Akademia gastrosophos

Artículo de Albert Molins
Las academias gastronómicas actuales, entendidas como clubs privados de gente con dinero y posición, no cumplen su función y casi sería mejor que no existieran.
Por Albert Molins
18 de octubre de 2021

Una noche estrellada en Grecia, hace aproximadamente 2.400 años, un acaudalado politoi cenaba al fresco en su casa de Atenas. En su escudilla, higos recogidos de la no antes de que los sicofantas hubieran dado su permiso, y pedazos de un queso hecho con leche de cabras de Macedonia. Uno muy especial, uno que solo él conseguía.

Porque a nuestro politoi le gustaba comer. Es lo que más le gustaba, de hecho. Y tenía dinero, mucho. Así que sus simposion siempre eran los más celebrados de Atenas. Eso sí, él solo invitaba a otros politoi como él. Nada de esos philosophos aburridos que otros les gustaba tener en sus andrion, pero que él aborrecía por ser austeros en el comer y el beber.

Tanta prédica de la moderación y que solo se preocuparan por cosas, especialmente aburridas y que no entendía, desde esa congregación de sabios en los jardines de Academo, y que no tuvieran -habitualmente- ni un dracma, los hacía especialmente fastidiosos.

Y entonces, una idea. Si patrocinar el conocimiento del hombre y las cosas de este mundo importaba a cuatro que querían dárselas de los más fieles siervos de Atenea, ¿quién no querría ser miembro de una academia gastrosophos, empeñada en el patrocinio de las artes del buen comer, cosa mucho más noble e importante? A fin de cuentas, todo el mundo come.

Una academia, eso sí, solo reservada a los mayores y más ricos glotones de la polis, pues nuestro politoi vivía convencido de que solo los que más dinero podían destinar a comprar los más delicados manjares eran merecedores de pertenecer a su academia, pues eran los únicos que podían llegar a tener un auténtico conocimiento de la gastrosophia. Y como no podía haber arte sin su musa, se inventó una a la que llamó Gastrea. Qué jodidamente -no sé cómo se dice en griego clásico- listo era.
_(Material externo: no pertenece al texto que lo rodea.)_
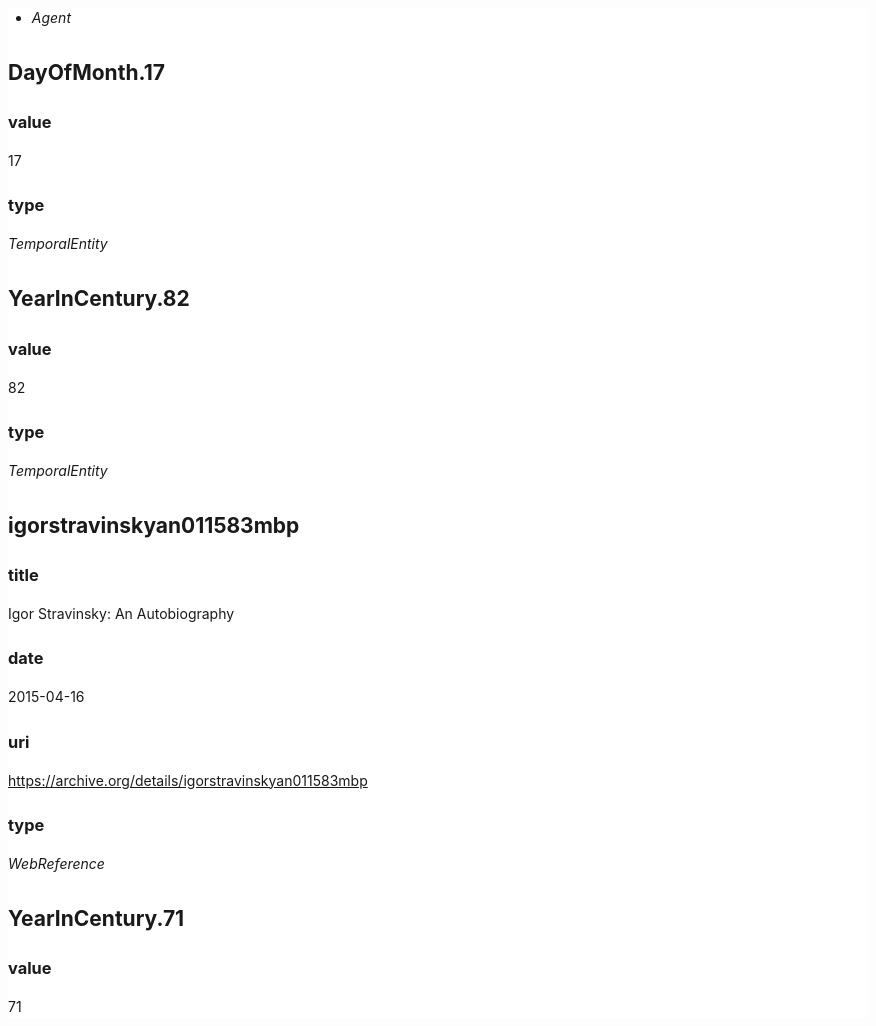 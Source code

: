  - *Agent*

## DayOfMonth.17

### value


17

### type


*TemporalEntity*

## YearInCentury.82

### value


82

### type


*TemporalEntity*

## igorstravinskyan011583mbp

### title


Igor Stravinsky: An Autobiography

### date


2015-04-16

### uri


https://archive.org/details/igorstravinskyan011583mbp

### type


*WebReference*

## YearInCentury.71

### value


71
Una academia, eso habría que dejarlo claro, que a diferencia de la que había fundado ese al que llamaban Platón, sus miembros solo se reunirían para comer y beber. Nada de largas disquisiciones que no fueran para elogiar lo bueno que estaba todo. Sería un éxito.

Estaba convencido de que podría convencer a los mejores cocineros de Atenas para que cocinaran los banquetes, pues ¿qué cocinero no iba a querer cocinar para los más ricos, más dignos y más fáciles de complacer politoi de la ciudad? Y sin que les costase ni una moneda. Por todo salario, el honor de complacer a aquella caterva de ricos ciudadanos.

Más o menos este podría haber sido el origen de las actuales academias de gastronomía, que -con todas las excepciones que se quiera- probablemente estén entre las instituciones más inútiles jamás creadas por el ser humano, junto con la ONU que sin duda es la más inútil de todas. Y más o menos así siguen.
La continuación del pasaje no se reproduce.